* [Dataset excerpts]:
********
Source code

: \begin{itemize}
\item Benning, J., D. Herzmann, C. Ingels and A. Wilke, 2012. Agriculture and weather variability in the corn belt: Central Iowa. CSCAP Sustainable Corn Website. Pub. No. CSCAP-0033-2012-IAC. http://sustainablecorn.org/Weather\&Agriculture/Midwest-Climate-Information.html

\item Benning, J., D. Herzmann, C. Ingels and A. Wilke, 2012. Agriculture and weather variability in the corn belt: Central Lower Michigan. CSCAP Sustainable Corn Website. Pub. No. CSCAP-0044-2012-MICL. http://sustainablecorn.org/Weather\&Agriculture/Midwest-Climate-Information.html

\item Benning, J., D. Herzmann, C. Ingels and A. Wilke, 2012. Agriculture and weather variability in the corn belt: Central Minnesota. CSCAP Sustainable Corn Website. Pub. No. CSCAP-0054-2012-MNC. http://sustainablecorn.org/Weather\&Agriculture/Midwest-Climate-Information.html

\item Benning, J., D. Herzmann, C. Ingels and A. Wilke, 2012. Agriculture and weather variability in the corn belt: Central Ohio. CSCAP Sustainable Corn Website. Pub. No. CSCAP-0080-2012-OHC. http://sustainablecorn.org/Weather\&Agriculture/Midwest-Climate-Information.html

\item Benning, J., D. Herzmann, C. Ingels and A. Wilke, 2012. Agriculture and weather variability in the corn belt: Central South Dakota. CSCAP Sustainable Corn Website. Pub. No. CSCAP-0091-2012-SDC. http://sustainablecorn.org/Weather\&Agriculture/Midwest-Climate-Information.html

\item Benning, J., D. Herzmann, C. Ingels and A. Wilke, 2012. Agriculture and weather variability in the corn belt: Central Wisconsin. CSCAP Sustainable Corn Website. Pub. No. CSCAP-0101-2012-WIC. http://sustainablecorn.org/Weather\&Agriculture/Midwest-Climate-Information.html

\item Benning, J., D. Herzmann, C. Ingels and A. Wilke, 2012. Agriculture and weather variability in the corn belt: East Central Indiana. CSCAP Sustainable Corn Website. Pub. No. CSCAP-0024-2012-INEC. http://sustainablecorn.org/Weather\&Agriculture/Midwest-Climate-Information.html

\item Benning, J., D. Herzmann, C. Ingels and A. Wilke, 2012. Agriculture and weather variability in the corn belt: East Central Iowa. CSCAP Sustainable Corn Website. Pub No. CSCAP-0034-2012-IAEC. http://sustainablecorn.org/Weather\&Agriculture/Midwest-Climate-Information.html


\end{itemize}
********
* [Exercise objective]: In the entries above, find the line with "belt: Central Minnesota." and the line with "belt: Central Wisconsin.", then set down exactly those two and every line between them, nothing else.

* [Written response]:
\item Benning, J., D. Herzmann, C. Ingels and A. Wilke, 2012. Agriculture and weather variability in the corn belt: Central Minnesota. CSCAP Sustainable Corn Website. Pub. No. CSCAP-0054-2012-MNC. http://sustainablecorn.org/Weather\&Agriculture/Midwest-Climate-Information.html

\item Benning, J., D. Herzmann, C. Ingels and A. Wilke, 2012. Agriculture and weather variability in the corn belt: Central Ohio. CSCAP Sustainable Corn Website. Pub. No. CSCAP-0080-2012-OHC. http://sustainablecorn.org/Weather\&Agriculture/Midwest-Climate-Information.html

\item Benning, J., D. Herzmann, C. Ingels and A. Wilke, 2012. Agriculture and weather variability in the corn belt: Central South Dakota. CSCAP Sustainable Corn Website. Pub. No. CSCAP-0091-2012-SDC. http://sustainablecorn.org/Weather\&Agriculture/Midwest-Climate-Information.html

\item Benning, J., D. Herzmann, C. Ingels and A. Wilke, 2012. Agriculture and weather variability in the corn belt: Central Wisconsin. CSCAP Sustainable Corn Website. Pub. No. CSCAP-0101-2012-WIC. http://sustainablecorn.org/Weather\&Agriculture/Midwest-Climate-Information.html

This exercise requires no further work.